(Stored records)
•••••
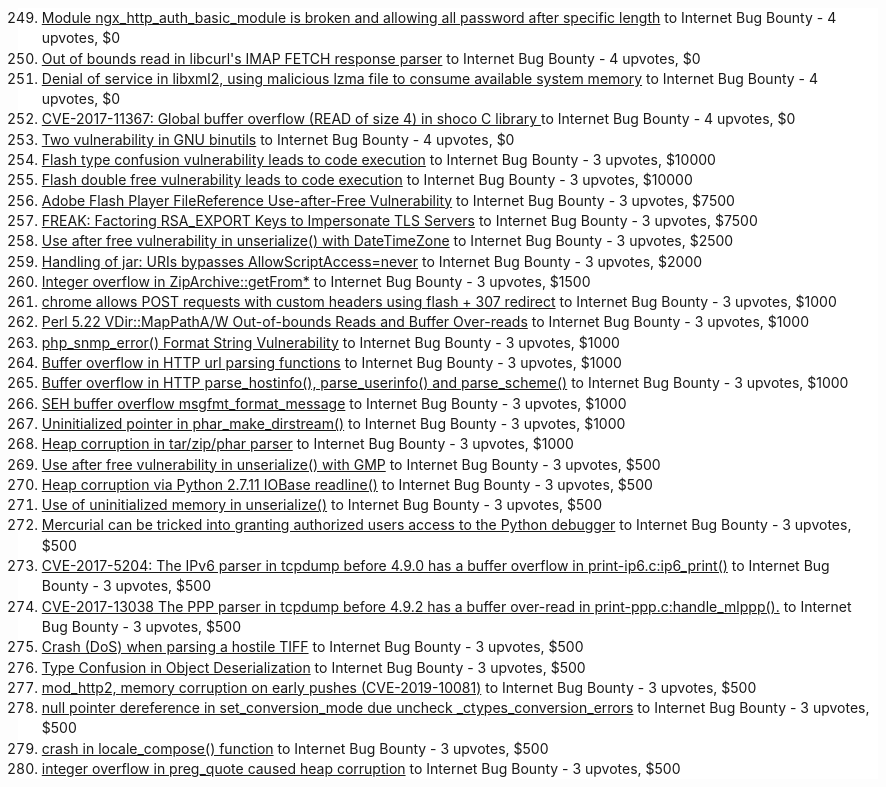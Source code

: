 249. [Module ngx_http_auth_basic_module is broken and allowing all password after specific length](https://hackerone.com/reports/141239) to Internet Bug Bounty - 4 upvotes, $0
250. [Out of bounds read in libcurl's IMAP FETCH response parser](https://hackerone.com/reports/278231) to Internet Bug Bounty - 4 upvotes, $0
251. [Denial of service in libxml2, using malicious lzma file to consume available system memory](https://hackerone.com/reports/270059) to Internet Bug Bounty - 4 upvotes, $0
252. [CVE-2017-11367: Global buffer overflow (READ of size 4) in shoco C library ](https://hackerone.com/reports/250581) to Internet Bug Bounty - 4 upvotes, $0
253. [Two vulnerability in GNU binutils](https://hackerone.com/reports/323017) to Internet Bug Bounty - 4 upvotes, $0
254. [Flash type confusion vulnerability leads to code execution](https://hackerone.com/reports/2106) to Internet Bug Bounty - 3 upvotes, $10000
255. [Flash double free vulnerability leads to code execution](https://hackerone.com/reports/2170) to Internet Bug Bounty - 3 upvotes, $10000
256. [Adobe Flash Player FileReference Use-after-Free Vulnerability](https://hackerone.com/reports/12497) to Internet Bug Bounty - 3 upvotes, $7500
257. [FREAK: Factoring RSA_EXPORT Keys to Impersonate TLS Servers](https://hackerone.com/reports/50170) to Internet Bug Bounty - 3 upvotes, $7500
258. [Use after free vulnerability in unserialize() with DateTimeZone](https://hackerone.com/reports/55029) to Internet Bug Bounty - 3 upvotes, $2500
259. [Handling of jar: URIs bypasses AllowScriptAccess=never](https://hackerone.com/reports/2107) to Internet Bug Bounty - 3 upvotes, $2000
260. [Integer overflow in ZipArchive::getFrom*](https://hackerone.com/reports/135152) to Internet Bug Bounty - 3 upvotes, $1500
261. [chrome allows POST requests with custom headers using flash + 307 redirect](https://hackerone.com/reports/42240) to Internet Bug Bounty - 3 upvotes, $1000
262. [Perl 5.22 VDir::MapPathA/W Out-of-bounds Reads and Buffer Over-reads](https://hackerone.com/reports/110352) to Internet Bug Bounty - 3 upvotes, $1000
263. [php_snmp_error() Format String Vulnerability](https://hackerone.com/reports/127212) to Internet Bug Bounty - 3 upvotes, $1000
264. [Buffer overflow in HTTP url parsing functions](https://hackerone.com/reports/121863) to Internet Bug Bounty - 3 upvotes, $1000
265. [Buffer overflow in HTTP parse_hostinfo(), parse_userinfo() and parse_scheme()](https://hackerone.com/reports/174069) to Internet Bug Bounty - 3 upvotes, $1000
266. [SEH buffer overflow msgfmt_format_message](https://hackerone.com/reports/170138) to Internet Bug Bounty - 3 upvotes, $1000
267. [Uninitialized pointer in phar_make_dirstream()](https://hackerone.com/reports/109843) to Internet Bug Bounty - 3 upvotes, $1000
268. [Heap corruption in tar/zip/phar parser](https://hackerone.com/reports/110417) to Internet Bug Bounty - 3 upvotes, $1000
269. [Use after free vulnerability in unserialize() with GMP](https://hackerone.com/reports/103999) to Internet Bug Bounty - 3 upvotes, $500
270. [Heap corruption via Python 2.7.11 IOBase readline()](https://hackerone.com/reports/143022) to Internet Bug Bounty - 3 upvotes, $500
271. [Use of uninitialized memory in unserialize()](https://hackerone.com/reports/195950) to Internet Bug Bounty - 3 upvotes, $500
272. [Mercurial can be tricked into granting authorized users access to the Python debugger](https://hackerone.com/reports/222020) to Internet Bug Bounty - 3 upvotes, $500
273. [CVE-2017-5204: The IPv6 parser in tcpdump before 4.9.0 has a buffer overflow in print-ip6.c:ip6_print()](https://hackerone.com/reports/202960) to Internet Bug Bounty - 3 upvotes, $500
274. [CVE-2017-13038 The PPP parser in tcpdump before 4.9.2 has a buffer over-read in print-ppp.c:handle_mlppp().](https://hackerone.com/reports/268808) to Internet Bug Bounty - 3 upvotes, $500
275. [Crash (DoS) when parsing a hostile TIFF](https://hackerone.com/reports/195580) to Internet Bug Bounty - 3 upvotes, $500
276. [Type Confusion in Object Deserialization](https://hackerone.com/reports/198733) to Internet Bug Bounty - 3 upvotes, $500
277. [mod_http2, memory corruption on early pushes (CVE-2019-10081)](https://hackerone.com/reports/677557) to Internet Bug Bounty - 3 upvotes, $500
278. [null pointer dereference in set_conversion_mode due uncheck _ctypes_conversion_errors](https://hackerone.com/reports/166080) to Internet Bug Bounty - 3 upvotes, $500
279. [crash in locale_compose() function](https://hackerone.com/reports/180814) to Internet Bug Bounty - 3 upvotes, $500
280. [integer overflow in preg_quote caused heap corruption](https://hackerone.com/reports/167907) to Internet Bug Bounty - 3 upvotes, $500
•••••
(Your task) Look over the entries for "pointer", then copy every line that includes that string.

(Task response)
267. [Uninitialized pointer in phar_make_dirstream()](https://hackerone.com/reports/109843) to Internet Bug Bounty - 3 upvotes, $1000
278. [null pointer dereference in set_conversion_mode due uncheck _ctypes_conversion_errors](https://hackerone.com/reports/166080) to Internet Bug Bounty - 3 upvotes, $500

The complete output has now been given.